Please return all lines in the listing holding the word "textwidth".

• Information shown

....................

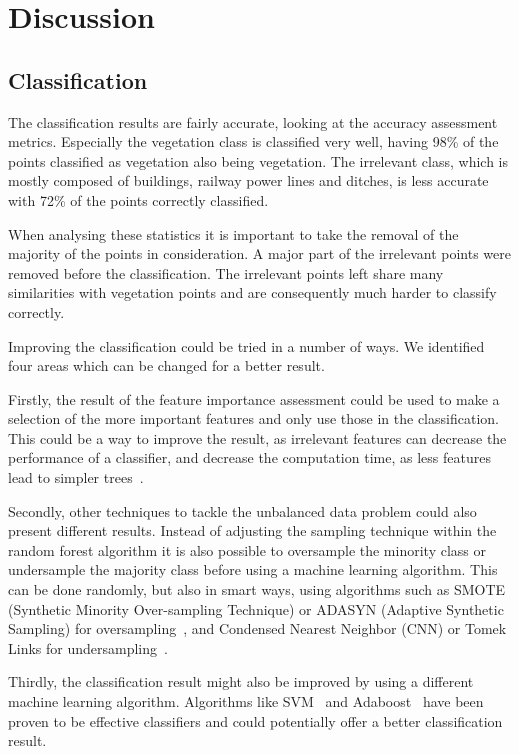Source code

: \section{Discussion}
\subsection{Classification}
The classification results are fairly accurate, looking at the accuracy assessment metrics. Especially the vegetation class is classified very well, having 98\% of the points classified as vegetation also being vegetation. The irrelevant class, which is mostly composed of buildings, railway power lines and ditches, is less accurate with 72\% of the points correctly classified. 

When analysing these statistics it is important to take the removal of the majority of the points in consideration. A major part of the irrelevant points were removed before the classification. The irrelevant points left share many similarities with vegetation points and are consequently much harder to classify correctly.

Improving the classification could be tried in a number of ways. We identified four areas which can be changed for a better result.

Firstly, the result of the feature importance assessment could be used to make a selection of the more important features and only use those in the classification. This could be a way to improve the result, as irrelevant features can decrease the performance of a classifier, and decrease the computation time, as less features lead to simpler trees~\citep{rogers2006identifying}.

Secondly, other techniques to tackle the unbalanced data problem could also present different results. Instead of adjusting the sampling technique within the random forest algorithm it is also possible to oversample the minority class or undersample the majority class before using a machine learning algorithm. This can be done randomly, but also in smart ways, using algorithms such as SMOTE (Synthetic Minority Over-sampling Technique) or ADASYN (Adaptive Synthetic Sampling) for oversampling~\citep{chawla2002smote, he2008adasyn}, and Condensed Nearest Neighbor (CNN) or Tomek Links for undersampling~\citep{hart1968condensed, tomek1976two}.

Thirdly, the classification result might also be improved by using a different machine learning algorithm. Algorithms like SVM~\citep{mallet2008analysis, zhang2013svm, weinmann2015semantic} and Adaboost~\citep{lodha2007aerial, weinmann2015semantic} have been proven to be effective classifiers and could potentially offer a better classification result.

....................

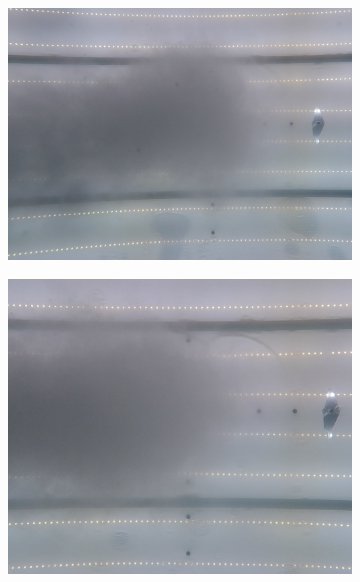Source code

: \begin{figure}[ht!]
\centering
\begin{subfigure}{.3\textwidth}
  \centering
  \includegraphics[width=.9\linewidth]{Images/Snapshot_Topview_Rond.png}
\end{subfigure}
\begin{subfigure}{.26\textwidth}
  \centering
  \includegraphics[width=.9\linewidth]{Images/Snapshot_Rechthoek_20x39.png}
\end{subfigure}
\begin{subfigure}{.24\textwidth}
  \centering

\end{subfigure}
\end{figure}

....................

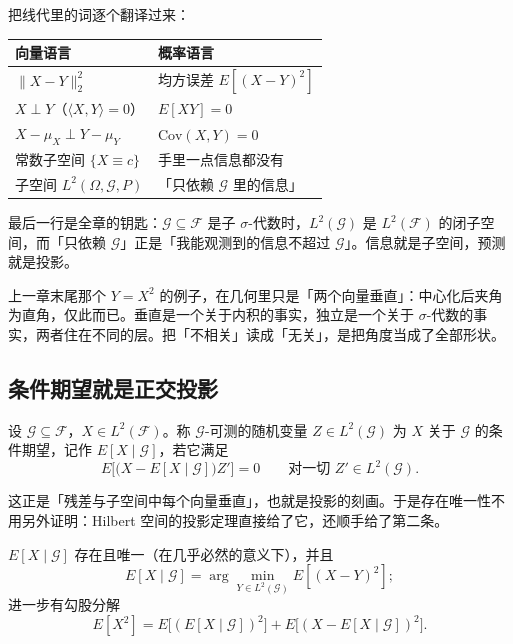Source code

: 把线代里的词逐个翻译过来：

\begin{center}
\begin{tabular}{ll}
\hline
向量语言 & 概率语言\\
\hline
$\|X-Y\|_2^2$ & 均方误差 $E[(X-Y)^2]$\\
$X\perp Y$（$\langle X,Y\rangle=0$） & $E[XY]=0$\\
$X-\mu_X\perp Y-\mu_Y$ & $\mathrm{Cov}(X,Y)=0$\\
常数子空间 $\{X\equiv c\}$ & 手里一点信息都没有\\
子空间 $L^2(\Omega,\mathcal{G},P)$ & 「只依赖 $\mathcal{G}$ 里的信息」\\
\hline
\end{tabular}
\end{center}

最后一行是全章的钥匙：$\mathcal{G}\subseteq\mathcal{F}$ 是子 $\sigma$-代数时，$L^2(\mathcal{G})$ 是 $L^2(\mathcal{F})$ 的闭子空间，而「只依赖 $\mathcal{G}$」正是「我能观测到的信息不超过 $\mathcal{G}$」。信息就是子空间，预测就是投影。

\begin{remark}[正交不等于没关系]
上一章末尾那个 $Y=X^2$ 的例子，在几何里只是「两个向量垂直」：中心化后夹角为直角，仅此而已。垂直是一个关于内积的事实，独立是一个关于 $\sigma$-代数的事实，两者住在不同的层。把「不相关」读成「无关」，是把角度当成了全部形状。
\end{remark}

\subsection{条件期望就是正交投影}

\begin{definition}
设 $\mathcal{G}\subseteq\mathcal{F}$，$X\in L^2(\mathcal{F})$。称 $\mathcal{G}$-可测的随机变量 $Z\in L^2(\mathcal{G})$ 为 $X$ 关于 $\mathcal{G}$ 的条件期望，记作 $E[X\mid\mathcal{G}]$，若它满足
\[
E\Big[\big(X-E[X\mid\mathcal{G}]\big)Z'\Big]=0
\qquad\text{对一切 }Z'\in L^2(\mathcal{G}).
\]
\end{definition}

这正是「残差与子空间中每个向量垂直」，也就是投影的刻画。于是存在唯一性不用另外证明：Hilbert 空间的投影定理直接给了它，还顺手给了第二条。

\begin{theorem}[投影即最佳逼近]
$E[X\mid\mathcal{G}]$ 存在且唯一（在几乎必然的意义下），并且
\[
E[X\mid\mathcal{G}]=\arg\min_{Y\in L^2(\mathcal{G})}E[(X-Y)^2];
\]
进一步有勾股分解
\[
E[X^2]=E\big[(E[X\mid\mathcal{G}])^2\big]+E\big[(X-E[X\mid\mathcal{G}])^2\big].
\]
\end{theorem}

....................

• Task response
\begin{subfigure}{.3\textwidth}
\begin{subfigure}{.26\textwidth}
\begin{subfigure}{.24\textwidth}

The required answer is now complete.